Obviously it cost money to pay programmers. I think it would be a GREAT idea to have sponsored feature requests.

Each Feature Request would be given an estimated hours to complete.

Example (ignore my numbers, just an example):

  • Nested Filters: Cost: $5000 = $100 / hour X 50 hours
  • Full Text Search on Multiple Fields = $500 = $25 / hour X 20 hours
  • etc…

Payment

  • Users that want a feature request would donate money for that feature until the reserve is met. That way the votes are literally paid for (in this case a good thing).
  • If the estimated time is a little less than expected, the money is used as a credit for another feature. If it is more, the company is TRANSPARENT about the problems and estimated time left.
  • Obviously programmers can make anywhere from $19 to six figures, so we only need to know estimated project total value (not our business what they make).

System

  • Obviously this could be an a whole website idea in general (someone please build this), but I believe there could be ways to simplify it
  • Maybe just everyone Donates money, when a reserve is hit, everyone just votes on the top feature (this is VERY doable right now)

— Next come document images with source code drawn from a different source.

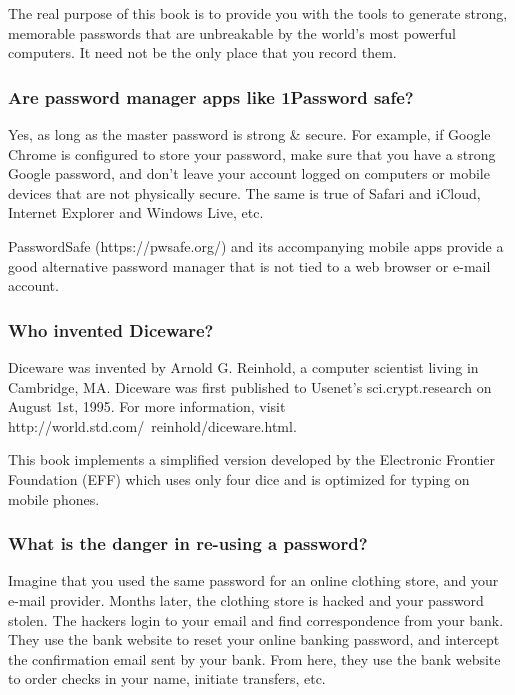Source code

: The real purpose of this book is to provide you with the tools to generate strong, memorable passwords that are unbreakable by the world's most powerful computers. It need not be the only place that you record them.

\subsubsection{Are password manager apps like 1Password safe?}

Yes, as long as the master password is strong \& secure. For example, if Google Chrome is configured to store your password, make sure that you have a strong Google password, and don't leave your account logged on computers or mobile devices that are not physically secure. The same is true of Safari and iCloud, Internet Explorer and Windows Live, etc.

PasswordSafe (https://pwsafe.org/) and its accompanying mobile apps provide a good alternative password manager that is not tied to a web browser or e-mail account.

\subsubsection{Who invented Diceware?}

Diceware was invented by Arnold G. Reinhold, a computer scientist living in Cambridge, MA. Diceware was first published to Usenet's sci.crypt.research on August 1st, 1995. For more information, visit http://world.std.com/~reinhold/diceware.html. 

This book implements a simplified version developed by the Electronic Frontier Foundation (EFF) which uses only four dice and is optimized for typing on mobile phones.
 
\subsubsection{What is the danger in re-using a password?}

Imagine that you used the same password for an online clothing store, and your e-mail provider. Months later, the clothing store is hacked and your password stolen. The hackers login to your email and find correspondence from your bank. They use the bank website to reset your online banking password, and intercept the confirmation email sent by your bank. From here, they use the bank website to order checks in your name, initiate transfers, etc.

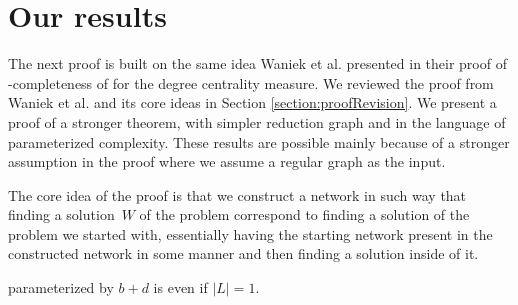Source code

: \section{Our results}\label{section:OurResults}

The next proof is built on the same idea Waniek et al. \cite{Waniek2017} presented in their proof of
\NP-completeness of \HLshort for the degree centrality measure.
We reviewed the proof from Waniek et al. \cite{Waniek2017} and its core ideas in Section \ref{section:proofRevision}.
We present a proof of a stronger theorem, with simpler reduction graph and in the language of parameterized complexity.
These results are possible mainly because of a stronger assumption in the proof where we assume a regular graph as the input.

The core idea of the proof is that we construct a network in such way that finding a solution~$W$ of the \HL problem
correspond to finding a solution of the problem we started with, essentially having the starting network
present in the constructed network in some manner and then finding a solution inside of it.

\begin{theorem}\label{theorem:DB}
    \HL parameterized by $b + d$ is \Wh even if $|L| = 1$.
\end{theorem}

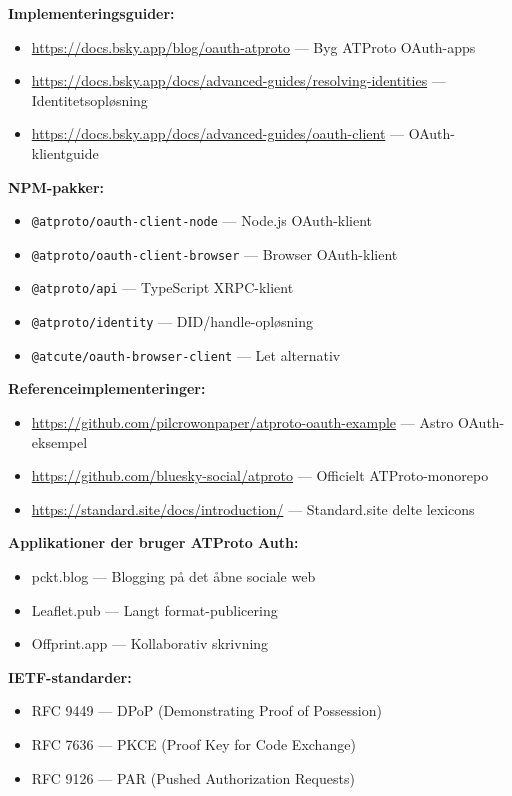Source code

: \documentclass[10pt,letterpaper,twocolumn]{article}
\begin{document}
\textbf{Implementeringsguider:}
\begin{itemize}
  \item \url{https://docs.bsky.app/blog/oauth-atproto} --- Byg ATProto OAuth-apps
  \item \url{https://docs.bsky.app/docs/advanced-guides/resolving-identities} --- Identitetsopløsning
  \item \url{https://docs.bsky.app/docs/advanced-guides/oauth-client} --- OAuth-klientguide
\end{itemize}

\textbf{NPM-pakker:}
\begin{itemize}
  \item \texttt{@atproto/oauth-client-node} --- Node.js OAuth-klient
  \item \texttt{@atproto/oauth-client-browser} --- Browser OAuth-klient
  \item \texttt{@atproto/api} --- TypeScript XRPC-klient
  \item \texttt{@atproto/identity} --- DID/handle-opløsning
  \item \texttt{@atcute/oauth-browser-client} --- Let alternativ
\end{itemize}

\textbf{Referenceimplementeringer:}
\begin{itemize}
  \item \url{https://github.com/pilcrowonpaper/atproto-oauth-example} --- Astro OAuth-eksempel
  \item \url{https://github.com/bluesky-social/atproto} --- Officielt ATProto-monorepo
  \item \url{https://standard.site/docs/introduction/} --- Standard.site delte lexicons
\end{itemize}

\textbf{Applikationer der bruger ATProto Auth:}
\begin{itemize}
  \item pckt.blog --- Blogging på det åbne sociale web
  \item Leaflet.pub --- Langt format-publicering
  \item Offprint.app --- Kollaborativ skrivning
\end{itemize}

\textbf{IETF-standarder:}
\begin{itemize}
  \item RFC 9449 --- DPoP (Demonstrating Proof of Possession)
  \item RFC 7636 --- PKCE (Proof Key for Code Exchange)
  \item RFC 9126 --- PAR (Pushed Authorization Requests)
\end{itemize}

\vspace{0.5em}



\end{document}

This could go in MANY different directions, but I feel like the idea needs to be put out there with its critiques and simple implementation ideas.

The most important part of this concept is this:

  • Programmers need to be paid, people RIGHT NOW are willing to pay for features (even if it is not their number one choice)… that is a very powerful fact DGraph needs to consider.

J

9 Likes

I would love this. Right now I don’t have any way to express my need for a feature, but a text in this forum that will disappear in no time. I’d rather put some money behind a feature and see it being worked on if people agree.

This allows for additional transparency, as I would actually see, which features people want and if I would need them as well, what is being worked on and why it was a priority.

I will also emphasize on TRANSPARENCY. After all this is still an open source project and if you add such a way of contribution, the communication as it is currently will not suffice.

Possible solutions:

https://gitcoin.co/fund

or… what I would probably do is set up a paid membership called Dgraph Sponsors, then paying members choose what they donate per month. Paying members are granted voting rights on a Canny board and vote on features. Dgraph would be able to see the collective MRR per item (Canny aggregates the LTV of the users who voted on a particular issue). Ideally the collective MRR for each item would be made visible to sponsors.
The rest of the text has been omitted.